As how to get greater predictive power in your test results, some tips:

  • Take big swings. Don’t test whispers. Greater effects mean greater significance.  That means package tests, not teasers or which color envelope or the like.  This also can mean testing thematically – stories versus stats, for example – across multiple communications
  • Repeat your test. We have a client with a list of 20K, which is still on the smaller side for getting significance.  A couple of times we’ve sent audience X package A and audience Y package B one month, then reversed in the next month: audience X gets B; audience Y gets A.  That way you get double the predictive power.  Even larger organizations can benefit from this tactic if you are testing with a smaller audience (e.g., what do our sustainers respond to).
  • Use other people’s results.

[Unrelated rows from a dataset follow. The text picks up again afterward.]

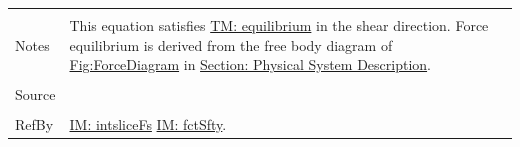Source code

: \documentclass[12pt]{article}
\begin{document}
\begin{minipage}{\textwidth}
\begin{tabular}{p{} p{}}
                                 \\ \midrule \\
                                 Notes & This equation satisfies \hyperref[TM:equilibrium]{TM: equilibrium} in the shear direction. Force equilibrium is derived from the free body diagram of \hyperref[Figure:ForceDiagram]{Fig:ForceDiagram} in \hyperref[Sec:PhysSyst]{Section: Physical System Description}.
                                         \\ \midrule \\
                                         Source & \cite{chen2005}
                                                  \\ \midrule \\
                                                  RefBy & \hyperref[IM:intsliceFs]{IM: intsliceFs} \hyperref[IM:fctSfty]{IM: fctSfty}.
\\ \bottomrule \end{tabular}
\end{minipage}
\par~
\end{document}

If you are testing something that comes from the scientific literature or from a case study from another nonprofit, you have a somewhat lower burden of proof if your results line up with theirs.  Similarly, if you have results from testing in the previous section – Facebook ads, email, pre-test tool – you may be willing to accept a lower burden of proof because you already have evidence to support (like any good Bayesian, remember your priors!).

 What is most important to test?

One interesting aspect of the Pre-Test Tool is it not only tells you what wins, but what is more important.  For some organizations, it’s most important to get the voice of the message right; others have identity statements as the most vital.  You can see this dynamic at work with our testing with the DMA (now ANA) Nonprofit Federation.

That said, you can see patterns across organizations.  Looking at a number of nonprofits’ results, the aspects of communications most important to get right are most often around:

  • Who the donor is (why we talk constantly about donor identity)
  • What the organization does
  • What your gift does and why give it

Simple, I know.  You probably already knew this.  But think about all of the testing around what isn’t here: tagline, imagery, trust indicators, brands and logos, who signs the communication, etc., etc.  These are all items that are less important on average, but often seem to use a disproportionate amount of time and money.

Finally, a question I wish we were asked more often: when is a normal A/B test not enough?

When it has ripple effects.  So often, we will declare a subject line a winner but forget to check if it suppressed click/donation rates (e.g., you can get a pretty good open rate with the subject line “Your IRS audit”, but probably not a lot of donations).

We will declare an acquisition strategy a win and forgot to check if the donors were worth a darn thereafter.  A premium package, for example, could have a lower cost-to-acquire, but lower lifetime value as well if people are giving to get the premium rather than out of altruism or personal connection.

We will declare more communications as better for fundraising because they win head-to-head and forgot to check if donors had better retention or full-year giving (knowing as we do that there are interactions among communications where some gifts aren’t generated but taken from the pieces around them).

It’s important to look at the second-order impacts of these items that have ripple effects, looking at our previous tests to see the longer term of what they’ve truly wrought.

Nick

P.S. If you want more testing info, we’d love to have you as a part of TNPA’s Test of the Month webinars!

2 responses to “Testing, Testing, A/B/C”

  1. Jay Love says:

    Excellent information Nick!

    Hopefully, every nonprofit will try to make some form of communication testing happen. Even just taking the time to think through a few tests will often help in the long run just like any form of metric focus…

  2. Cindy Courtier says:

    BRAVO!
    I hope those who read this will pay special attention to “When is normal A/B testing not enough?”
    Yes, the key is results…but ALL results, not just test scores.